Supported operations¶

class nvidia.dali.ops.Brightness(**kwargs)¶

Changes the brightness of an image

Parameters:	brightness (float or float tensor, optional, default = 1.0) – Brightness change factor. Values >= 0 are accepted. For example: 0 - black image, 1 - no change 2 - increase brightness twice image_type (nvidia.dali.types.DALIImageType, optional, default = DALIImageType.RGB) – The color space of input and output image

class nvidia.dali.ops.Caffe2Reader(**kwargs)¶

Read sample data from a Caffe2 Lightning Memory-Mapped Database (LMDB).

Parameters:

path (str) – Path to Caffe2 LMDB directory.
additional_inputs (int, optional, default = 0) – Additional auxiliary data tensors provided for each sample.
bbox (bool, optional, default = False) – Denotes if bounding-box information is present.
initial_fill (int, optional, default = 1024) – Size of the buffer used for shuffling.
label_type (int, optional, default = 0) –
Type of label stored in dataset.
- 0 = SINGLE_LABEL : single integer label for multi-class classification
- 1 = MULTI_LABEL_SPARSE : sparse active label indices for multi-label classification
- 2 = MULTI_LABEL_DENSE : dense label embedding vector for label embedding regression
- 3 = MULTI_LABEL_WEIGHTED_SPARSE : sparse active label indices with per-label weights for multi-label classification.
num_labels (int, optional, default = 1) – Number of classes in dataset. Required when sparse labels are used.
num_shards (int, optional, default = 1) – Partition the data into this many parts (used for multiGPU training).
random_shuffle (bool, optional, default = False) – Whether to randomly shuffle data.
shard_id (int, optional, default = 0) – Id of the part to read.
tensor_init_bytes (int, optional, default = 1048576) – Hint for how much memory to allocate per image.

class nvidia.dali.ops.CaffeReader(**kwargs)¶

Read (Image, label) pairs from a Caffe LMDB

Parameters:

path (str) – Path to Caffe LMDB directory.
initial_fill (int, optional, default = 1024) – Size of the buffer used for shuffling.
num_shards (int, optional, default = 1) – Partition the data into this many parts (used for multiGPU training).
random_shuffle (bool, optional, default = False) – Whether to randomly shuffle data.
shard_id (int, optional, default = 0) – Id of the part to read.
tensor_init_bytes (int, optional, default = 1048576) – Hint for how much memory to allocate per image.
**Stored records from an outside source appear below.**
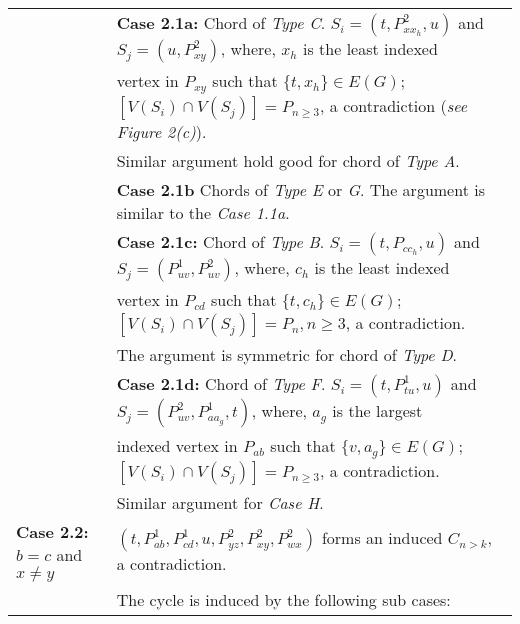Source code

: \documentclass[runningheads]{llncs}
\begin{document}
\begin{table}[H]
\begin{tabular}{|l|l|}
&	\textbf{Case 2.1a:} Chord of \emph{Type C}. $S_i=(t,P_{xx_h}^{2},u)$ and $S_j = (u,P_{xy}^{2})$, where, $x_h$ is the least indexed \\
& vertex in $P_{xy}$ such that $\{t,x_h\} \in E(G)$; $[V(S_i)\cap V(S_j)] = P_{n \geq 3}$, a contradiction (\emph{see Figure 2(c)}). \\
&	Similar argument hold good for chord of \emph{Type A}. \\ \cline{2-2}
&	\textbf{Case 2.1b} Chords of \emph{Type E} or \emph{G}.	The argument is similar to the \emph{Case 1.1a}. \\ \cline{2-2}
&	\textbf{Case 2.1c:} Chord of \emph{Type B}. $S_i=(t,P_{cc_h},u)$ and $S_j=(P_{uv}^{1},P_{uv}^{2})$, where, $c_h$ is the least indexed \\
 & vertex in $P_{cd}$ such that $\{t,c_h\} \in E(G)$; $[V(S_i)\cap V(S_j)] = P_n, n \geq 3$, a contradiction. \\ 
 & The argument is symmetric for chord of \emph{Type D}.\\ \cline{2-2}
 & \textbf{Case 2.1d:} Chord of \emph{Type F}.  $S_i=(t,P_{tu}^{1},u)$ and $S_j=(P_{uv}^{2},P_{aa_g}^{1},t)$, where, $a_g$ is the largest \\
 & indexed vertex in $P_{ab}$ such that $\{v,a_g\} \in E(G)$; $[V(S_i)\cap V(S_j)] = P_{n \geq 3}$, a contradiction.\\ 
 & Similar argument for \emph{Case H}.\\ \hline
\textbf{Case 2.2:} $b= c$ and $x \neq y$ & $(t, P_{ab}^{1}, P_{cd}^{1}, u, P_{yz}^{2}, P_{xy}^{2}, P_{wx}^{2})$ forms an induced $C_{n >k}$, a contradiction. \\ 
&The cycle is induced by the following sub cases:\\ \cline{2-2}


\end{tabular}
\end{table}
\end{document}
class nvidia.dali.ops.Cast(**kwargs)¶

Cast tensor to a different type

Parameters:	dtype (nvidia.dali.types.DALIDataType) – Output data type.

class nvidia.dali.ops.CoinFlip(**kwargs)¶

Produce tensor filled with 0s and 1s - results of random coin flip, usable as an argument for select ops.

Parameters:	probability (float, optional, default = 0.5) – Probability of returning 1.

class nvidia.dali.ops.Contrast(**kwargs)¶

Changes the color contrast of the image.

Parameters:	contrast (float or float tensor, optional, default = 1.0) – Contrast change factor. Values >= 0 are accepted. For example: 0 - gray image, 1 - no change 2 - increase contrast twice image_type (nvidia.dali.types.DALIImageType, optional, default = DALIImageType.RGB) – The color space of input and output image

class nvidia.dali.ops.Copy(**kwargs)¶: Make a copy of the input tensor

class nvidia.dali.ops.CropMirrorNormalize(**kwargs)¶

Perform fused cropping, normalization, format conversion (NHWC to NCHW) if desired, and type casting. Normalization takes input image and produces output using formula

output = (input - mean) / std

Parameters:

crop (int or list of int) – Size of the cropped image. If only a single value c is provided, the resulting crop will be square with size (c,c)
mean (float or list of float) – Mean pixel values for image normalization.
std (float or list of float) – Standard deviation values for image normalization.
crop_pos_x (float or float tensor, optional, default = 0.5) – Horizontal position of the crop in image coordinates (0.0 - 1.0).
crop_pos_y (float or float tensor, optional, default = 0.5) – Vertical position of the crop in image coordinates (0.0 - 1.0).
image_type (nvidia.dali.types.DALIImageType, optional, default = DALIImageType.RGB) – The color space of input and output image.
mirror (int or int tensor, optional, default = 0) –
Mask for horizontal flip.
- 0 - do not perform horizontal flip for this image
- 1 - perform horizontal flip for this image.
output_dtype (nvidia.dali.types.DALIDataType, optional, default = DALIDataType.FLOAT) – Output data type.
output_layout (nvidia.dali.types.DALITensorLayout, optional, default = DALITensorLayout.NCHW) – Output tensor data layout
pad_output (bool, optional, default = False) – Whether to pad the output to number of channels being multiple of 4.

class nvidia.dali.ops.DummyOp(**kwargs)¶

Dummy operator for testing

Parameters:	num_outputs (int, optional, default = 2) – Number of outputs.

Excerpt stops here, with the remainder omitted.